TITLE:
Operator Methods and SU(1,1) Symmetry in the Theory of Jacobi and of Ultraspherical Polynomials
AUTHORS:
Alfred Wünsche
KEYWORDS:
Orthogonal Polynomials, Lie Algebra SU(1, 1) and Lie Group SU(1, 1), Lowering and Raising Operators, Jacobi Polynomials, Ultraspherical Polynomials, Gegenbauer Polynomials, Chebyshev Polynomials, Legendre Polynomials, Stirling Numbers, Hypergeometric Function, Operator Identities, Vandermond’s Convolution Identity, Pöschl-Teller Potentials
JOURNAL NAME:
Advances in Pure Mathematics,
Vol.7 No.2,
February
16,
2017
ABSTRACT: Starting from general Jacobi polynomials we derive for the Ul-traspherical polynomials as their special case a set of related polynomials which can be extended to an orthogonal set of functions with interesting properties.

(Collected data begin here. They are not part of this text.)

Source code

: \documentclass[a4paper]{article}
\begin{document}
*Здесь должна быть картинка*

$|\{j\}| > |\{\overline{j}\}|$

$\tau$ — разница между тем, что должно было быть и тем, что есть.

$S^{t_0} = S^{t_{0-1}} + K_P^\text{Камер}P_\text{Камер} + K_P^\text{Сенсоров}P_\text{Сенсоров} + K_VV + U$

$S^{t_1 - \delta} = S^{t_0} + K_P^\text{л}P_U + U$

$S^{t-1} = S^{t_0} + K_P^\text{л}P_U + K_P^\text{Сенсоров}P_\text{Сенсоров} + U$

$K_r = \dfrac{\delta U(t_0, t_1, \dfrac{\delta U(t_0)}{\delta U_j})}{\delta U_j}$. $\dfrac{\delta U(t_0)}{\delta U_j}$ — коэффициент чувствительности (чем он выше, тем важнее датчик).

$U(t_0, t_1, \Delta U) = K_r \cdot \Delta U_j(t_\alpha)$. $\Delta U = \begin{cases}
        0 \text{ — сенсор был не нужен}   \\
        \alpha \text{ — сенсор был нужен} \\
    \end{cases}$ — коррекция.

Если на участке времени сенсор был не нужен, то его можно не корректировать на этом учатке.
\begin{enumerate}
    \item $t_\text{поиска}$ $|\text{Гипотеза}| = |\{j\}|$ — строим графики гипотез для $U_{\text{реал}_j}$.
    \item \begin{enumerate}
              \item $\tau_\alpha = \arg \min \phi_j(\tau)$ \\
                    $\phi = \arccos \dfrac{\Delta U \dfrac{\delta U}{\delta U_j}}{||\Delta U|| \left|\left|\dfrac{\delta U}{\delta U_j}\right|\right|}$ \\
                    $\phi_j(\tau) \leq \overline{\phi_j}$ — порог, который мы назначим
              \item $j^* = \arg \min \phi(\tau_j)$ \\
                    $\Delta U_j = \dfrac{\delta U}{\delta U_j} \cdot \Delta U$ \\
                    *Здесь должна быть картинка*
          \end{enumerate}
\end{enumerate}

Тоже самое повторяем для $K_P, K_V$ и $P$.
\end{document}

It leads to an alternative definition of the Ultraspherical polynomials by a fixed integral operator in application to powers of the variable u in an analogous way as it is possible for Hermite polynomials. From this follows a generating function which is apparently known only for the Legendre and Chebyshev polynomials as their special case. Furthermore, we show that the Ultraspherical polynomials form a realization of the SU(1,1) Lie algebra with lowering and raising operators which we explicitly determine. By reordering of multiplication and differentiation operators we derive new operator identities for the whole set of Jacobi polynomials which may be applied to arbitrary functions and provide then function identities. In this way we derive a new “convolution identity” for Jacobi polynomials and compare it with a known convolution identity of different structure for Gegenbauer polynomials. In short form we establish the connection of Jacobi polynomials and their related orthonormalized functions to the eigensolution of the Schrödinger equation to Pöschl-Teller potentials.